▶ Task: Every line below that holds the string "which" should be copied.
• • • • •
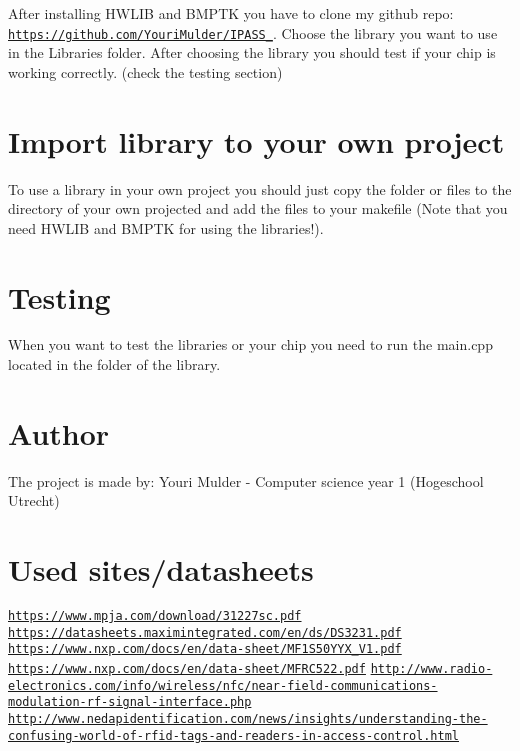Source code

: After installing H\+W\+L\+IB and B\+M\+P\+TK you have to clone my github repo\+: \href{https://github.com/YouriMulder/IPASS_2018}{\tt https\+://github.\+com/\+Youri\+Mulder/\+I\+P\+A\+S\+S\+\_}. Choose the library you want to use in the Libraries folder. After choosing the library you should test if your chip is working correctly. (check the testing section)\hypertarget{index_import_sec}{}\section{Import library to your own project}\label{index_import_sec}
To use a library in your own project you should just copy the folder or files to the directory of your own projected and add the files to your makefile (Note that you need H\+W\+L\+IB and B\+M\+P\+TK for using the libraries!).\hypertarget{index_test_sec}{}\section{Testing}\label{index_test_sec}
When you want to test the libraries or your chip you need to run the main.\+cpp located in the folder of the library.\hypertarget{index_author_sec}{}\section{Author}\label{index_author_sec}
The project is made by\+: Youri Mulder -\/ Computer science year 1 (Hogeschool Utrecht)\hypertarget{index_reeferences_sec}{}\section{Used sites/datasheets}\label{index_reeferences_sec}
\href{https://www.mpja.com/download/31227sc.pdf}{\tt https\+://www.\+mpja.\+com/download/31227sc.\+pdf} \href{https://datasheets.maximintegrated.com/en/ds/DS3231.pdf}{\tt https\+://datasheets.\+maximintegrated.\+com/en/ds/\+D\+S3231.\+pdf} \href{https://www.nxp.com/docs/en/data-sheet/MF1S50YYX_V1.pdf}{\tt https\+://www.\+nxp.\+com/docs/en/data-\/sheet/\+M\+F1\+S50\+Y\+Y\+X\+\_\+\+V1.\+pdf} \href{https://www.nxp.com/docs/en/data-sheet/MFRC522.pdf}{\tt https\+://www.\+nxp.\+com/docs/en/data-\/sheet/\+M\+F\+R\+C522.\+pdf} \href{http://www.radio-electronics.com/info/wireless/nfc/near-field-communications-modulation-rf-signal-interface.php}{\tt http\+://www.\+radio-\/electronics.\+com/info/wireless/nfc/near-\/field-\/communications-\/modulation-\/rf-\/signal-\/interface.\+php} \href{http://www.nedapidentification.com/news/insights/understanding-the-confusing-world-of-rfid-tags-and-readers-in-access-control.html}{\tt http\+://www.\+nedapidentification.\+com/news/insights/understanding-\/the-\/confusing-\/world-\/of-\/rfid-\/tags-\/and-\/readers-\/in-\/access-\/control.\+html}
• • • • •
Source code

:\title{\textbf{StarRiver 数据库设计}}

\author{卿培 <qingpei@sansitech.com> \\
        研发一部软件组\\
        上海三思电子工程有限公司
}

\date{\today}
• • • • •
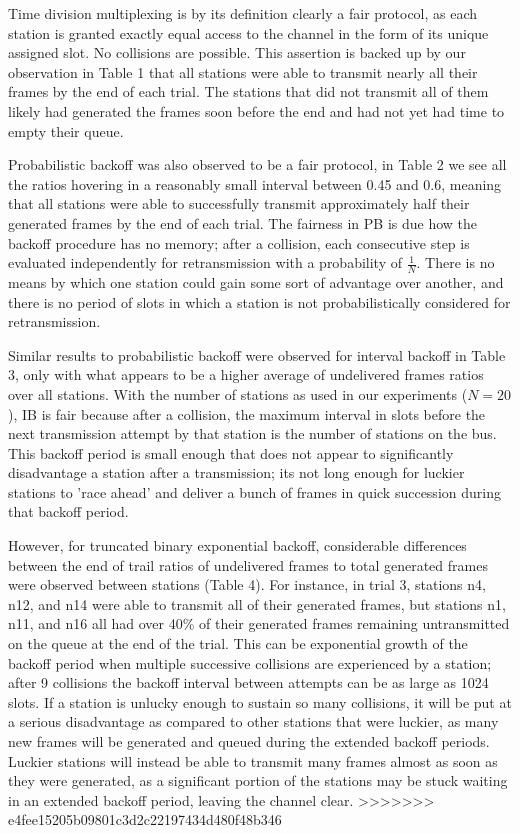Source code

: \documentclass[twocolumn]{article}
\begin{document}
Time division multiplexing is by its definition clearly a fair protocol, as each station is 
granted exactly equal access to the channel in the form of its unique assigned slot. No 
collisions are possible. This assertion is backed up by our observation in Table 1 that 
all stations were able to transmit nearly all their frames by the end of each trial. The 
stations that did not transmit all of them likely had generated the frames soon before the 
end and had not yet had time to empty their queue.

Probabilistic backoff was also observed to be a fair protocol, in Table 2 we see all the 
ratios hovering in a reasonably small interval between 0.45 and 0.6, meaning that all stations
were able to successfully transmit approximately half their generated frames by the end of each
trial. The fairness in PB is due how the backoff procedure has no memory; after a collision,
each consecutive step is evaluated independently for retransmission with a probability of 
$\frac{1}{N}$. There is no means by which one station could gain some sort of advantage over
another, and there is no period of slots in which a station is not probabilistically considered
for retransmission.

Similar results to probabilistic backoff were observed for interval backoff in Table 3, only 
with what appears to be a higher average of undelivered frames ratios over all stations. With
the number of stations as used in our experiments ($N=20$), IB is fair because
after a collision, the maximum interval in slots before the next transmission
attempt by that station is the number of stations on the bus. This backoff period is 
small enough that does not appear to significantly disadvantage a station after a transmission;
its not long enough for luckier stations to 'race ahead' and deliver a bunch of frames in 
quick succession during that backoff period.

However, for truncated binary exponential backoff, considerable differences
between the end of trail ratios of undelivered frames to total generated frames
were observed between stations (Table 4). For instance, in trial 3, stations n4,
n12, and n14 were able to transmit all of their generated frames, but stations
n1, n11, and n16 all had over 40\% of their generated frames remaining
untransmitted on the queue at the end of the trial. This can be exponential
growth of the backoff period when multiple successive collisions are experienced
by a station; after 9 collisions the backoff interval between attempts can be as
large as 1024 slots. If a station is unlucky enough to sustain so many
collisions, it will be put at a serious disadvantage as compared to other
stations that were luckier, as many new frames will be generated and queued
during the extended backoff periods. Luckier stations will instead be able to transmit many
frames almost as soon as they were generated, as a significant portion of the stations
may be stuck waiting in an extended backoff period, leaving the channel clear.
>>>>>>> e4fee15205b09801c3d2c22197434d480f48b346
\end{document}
• • • • •
▶ Solved exercise:
$\frac{1}{N}$. There is no means by which one station could gain some sort of advantage over
another, and there is no period of slots in which a station is not probabilistically considered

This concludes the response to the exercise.